У нас есть Москва, Петербург, может быть, еще Новосибирск и Нижний Новгород (представьте, что в России было бы двадцать консерваторий мирового уровня!). А в Германии в каждом городке не только проводят еженедельные концерты в церквях, но стараются построить хороший концертный зал, чтобы защитить честь города.
У них всегда адекватные цены на билеты и стопроцентная окупаемость. Конкуренция такова, что всегда можно найти недорогой зал.
— А во что «Возвращению» обходится, скажем, аренда Рахманиновского зала? — Стоимость Рахманиновского зала Консерватории раза в два превышает стоимость аналогичного Purcell-room в Лондоне. Причина — отсутствие конкурентной среды. Purcell-room мы бы окупили. Рахманиновский — в два раза дороже, чем мы можем получить с продажи билетов. Но чтобы в 2007-м выйти на такую окупаемость, придется поднять цену до 300 рублей: для нас это критическая отметка!
Я получаю в Московской консерватории как педагог 3000 рублей и понимаю, что десятая часть зарплаты за билет — огромные деньги. Мы не считаем себя вправе назначать цены, которые бывают на коммерческих концертах.
Только в России может быть установлена цена на классический концерт 30 000 рублей.
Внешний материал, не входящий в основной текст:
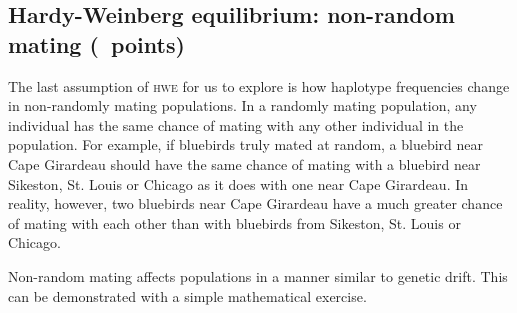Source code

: \documentclass[11pt, addpoints]{exam}
\begin{document}
\subsection*{Hardy-Weinberg equilibrium: non-random mating (\numpoints\ points)}

The last assumption of \textsc{hwe} for us to explore is how haplotype
frequencies change in non-randomly mating populations. In a randomly
mating population, any individual has the same chance of mating with any
other individual in the population. For example, if bluebirds truly
mated at random, a bluebird near Cape Girardeau should have the same
chance of mating with a bluebird near Sikeston, St. Louis or Chicago as
it does with one near Cape Girardeau. In reality, however, two bluebirds
near Cape Girardeau have a much greater chance of mating with each other
than with bluebirds from Sikeston, St. Louis or Chicago.

Non-random mating affects populations in a manner similar to genetic
drift. This can be demonstrated with a simple mathematical exercise.
\end{document}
Я рад, что у нас есть люди, которые могут это себе позволить; но это не те, для кого создано «Возвращение».
— Вы не ищете государственной поддержки? — Нам предоставило грант Федеральное агентство по культуре — 400 000 рублей на весь сезон, большое спасибо. Но этот грант мы не могли получить в течение двух лет. Принципиальное согласие дали в прошлом году, потом поменялись правила, они дважды говорили нам «да», потом говорили «нет», потом я с прошлого мая каждую неделю туда звонил, ходил… Я больше физически не смогу этого повторить!
Получать поддержку от российских государственных организаций — это отдельная профессия. Мне гораздо ближе участие мецената, который полностью соответствует этому слову, то есть не просит никакой рекламы и никакой отдачи. Его зовут Георг фон Опель, он наследник династии Опелей, что когда-то владела автомобильным бизнесом. Немец, живущий в Лондоне, дает возможность российским музыкантам, живущим за рубежом, играть в Москве. Мне самому это не очень понятно, но у нас в Лондоне есть даже клуб друзей фонда «Возвращение». Из совсем не российских граждан.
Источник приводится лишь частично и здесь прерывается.